Manama: Bahrain’s Royal Court on Friday evening said that the rallies at Al Fateh and in the Northern Governorate today were an indication of the freedom of expression enshrined in the constitution.

In a statement released shortly after the end of a massive demonstration held alongside the main highway in the north of Bahrain, the court said that King Hamad Bin Eisa Al Khalifa was keen on the right of Bahrainis to exercise their rights to express themselves peacefully and within the law in line with the reforms, the National Action Charter and the constitution. 
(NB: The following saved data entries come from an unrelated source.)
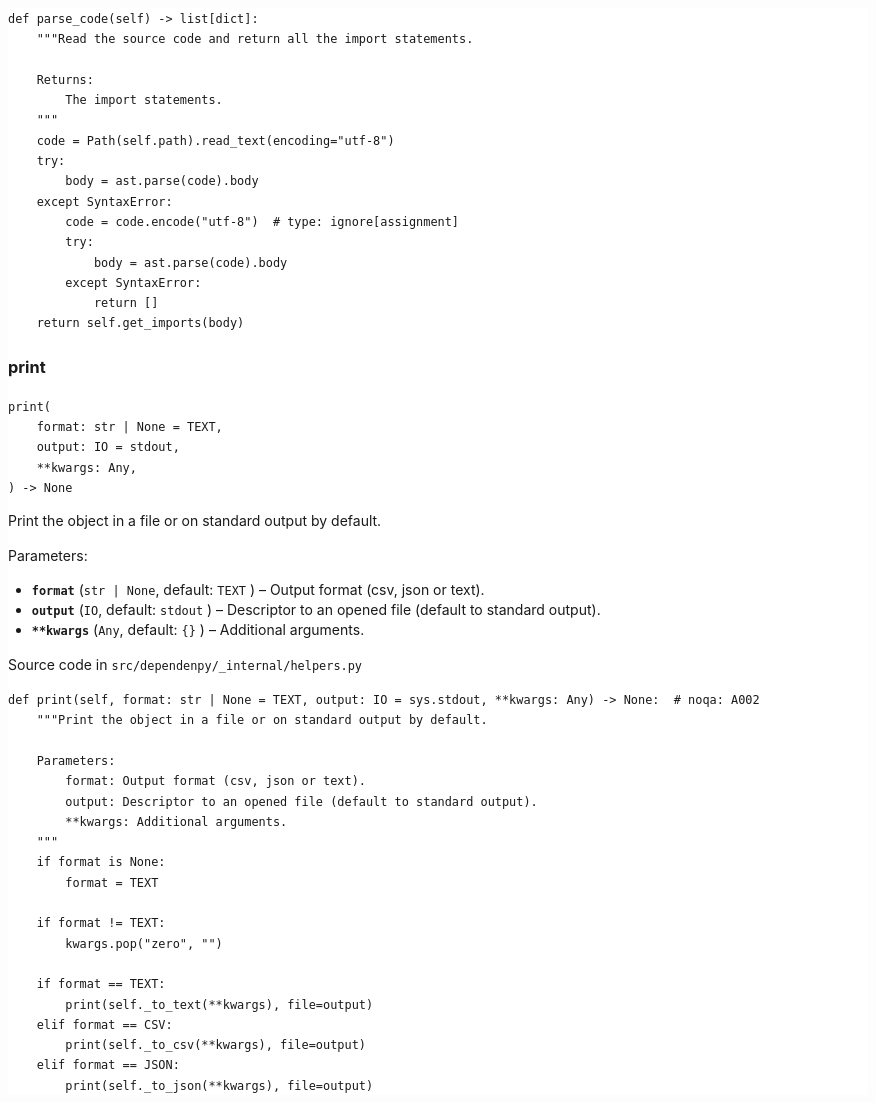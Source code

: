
 ```
def parse_code(self) -> list[dict]:
    """Read the source code and return all the import statements.

    Returns:
        The import statements.
    """
    code = Path(self.path).read_text(encoding="utf-8")
    try:
        body = ast.parse(code).body
    except SyntaxError:
        code = code.encode("utf-8")  # type: ignore[assignment]
        try:
            body = ast.parse(code).body
        except SyntaxError:
            return []
    return self.get_imports(body)
```

### print

```
print(
    format: str | None = TEXT,
    output: IO = stdout,
    **kwargs: Any,
) -> None
```

Print the object in a file or on standard output by default.

Parameters:

- **`format`** (`str | None`, default: `TEXT` ) – Output format (csv, json or text).
- **`output`** (`IO`, default: `stdout` ) – Descriptor to an opened file (default to standard output).
- **`**kwargs`** (`Any`, default: `{}` ) – Additional arguments.

Source code in `src/dependenpy/_internal/helpers.py`

```
def print(self, format: str | None = TEXT, output: IO = sys.stdout, **kwargs: Any) -> None:  # noqa: A002
    """Print the object in a file or on standard output by default.

    Parameters:
        format: Output format (csv, json or text).
        output: Descriptor to an opened file (default to standard output).
        **kwargs: Additional arguments.
    """
    if format is None:
        format = TEXT

    if format != TEXT:
        kwargs.pop("zero", "")

    if format == TEXT:
        print(self._to_text(**kwargs), file=output)
    elif format == CSV:
        print(self._to_csv(**kwargs), file=output)
    elif format == JSON:
        print(self._to_json(**kwargs), file=output)
```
“This is a source of pride for Bahrain who can boast of their freedom of peaceful expression as an example of genuine democratic application without damaging public or private interests and within the confines of the laws governing assemblies and rallies endorsed by the parliament,” the statement said. “While the Royal Court extolls this civil way of expressing opinion, it calls on all people to adopt it on all occasions for the sake of the nation’s interests,” the statement said. 

A spokesman for the Information Affairs Authority said that the rally was a positive example of how “freedom of expression is guaranteed by Bahrain's Constitution and Legal system as long as it is peaceful and does not infringe upon the rights of others.”
Demonstrators acted for the most part in accordance with the laws, except for a few isolated incidents of vandalism and rock throwing, he said. 
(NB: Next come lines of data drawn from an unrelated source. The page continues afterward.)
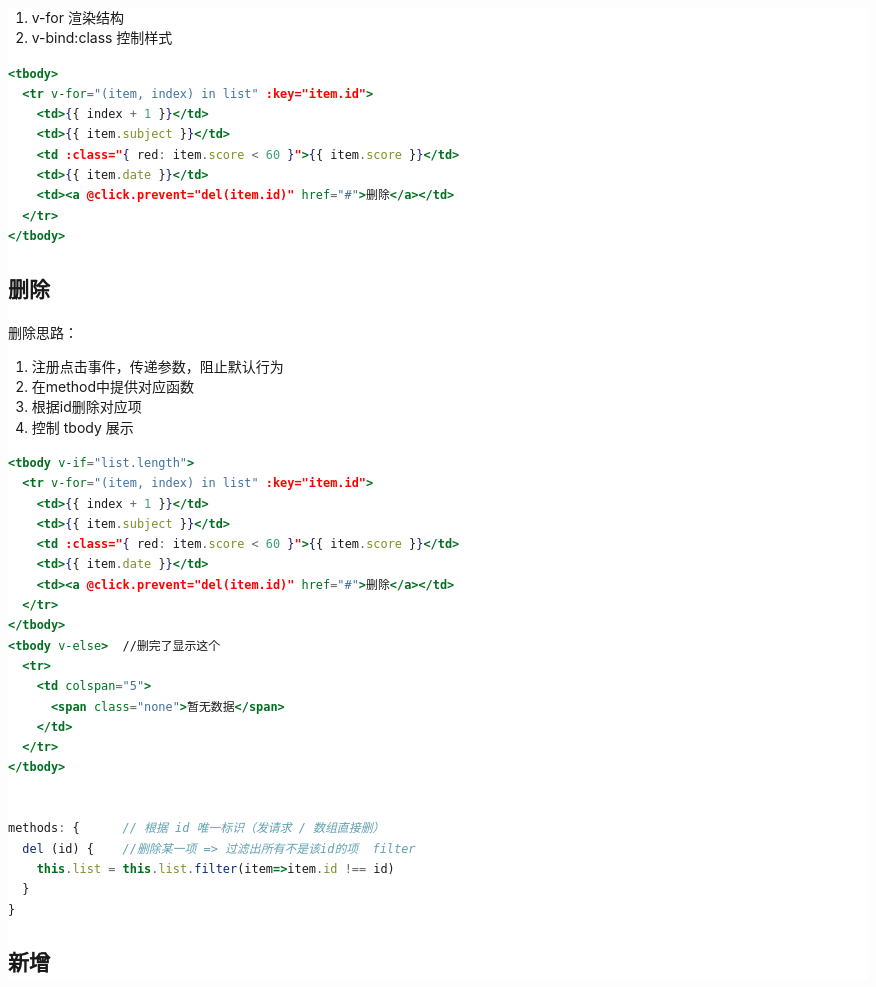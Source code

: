 1. v-for 渲染结构
2. v-bind:class 控制样式

```jsx
<tbody>
  <tr v-for="(item, index) in list" :key="item.id">
    <td>{{ index + 1 }}</td>
    <td>{{ item.subject }}</td>
    <td :class="{ red: item.score < 60 }">{{ item.score }}</td>
    <td>{{ item.date }}</td>
    <td><a @click.prevent="del(item.id)" href="#">删除</a></td>
  </tr>
</tbody>
```



## 删除

删除思路：

1. 注册点击事件，传递参数，阻止默认行为
2. 在method中提供对应函数
3. 根据id删除对应项
4. 控制 tbody 展示

```jsx
<tbody v-if="list.length">
  <tr v-for="(item, index) in list" :key="item.id">
    <td>{{ index + 1 }}</td>
    <td>{{ item.subject }}</td>
    <td :class="{ red: item.score < 60 }">{{ item.score }}</td>
    <td>{{ item.date }}</td>
    <td><a @click.prevent="del(item.id)" href="#">删除</a></td>
  </tr>
</tbody>
<tbody v-else>  //删完了显示这个
  <tr>
    <td colspan="5">
      <span class="none">暂无数据</span>
    </td>
  </tr>
</tbody>


methods: {      // 根据 id 唯一标识（发请求 / 数组直接删）
  del (id) {    //删除某一项 => 过滤出所有不是该id的项  filter
    this.list = this.list.filter(item=>item.id !== id)
  }   
}
```



## 新增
The official said that the recent revelations about progressive talks by the media advisor of King Hamad Bin Eisa Al Khalifa were “an encouraging sign that common ground might be reached in order to promote further political reform.” 

Nabil Al Hamer said that a national multilateral dialogue engaging all components of Bahraini society would be held soon.  

“All parties have expressed the wish to put an end to the crisis”, he reportedly said.
Reports have emerged in Bahrain about a possible dialogue that would help put an end to the crisis that hit the country in February 2011 and has split the nation mainly along sectarian faults.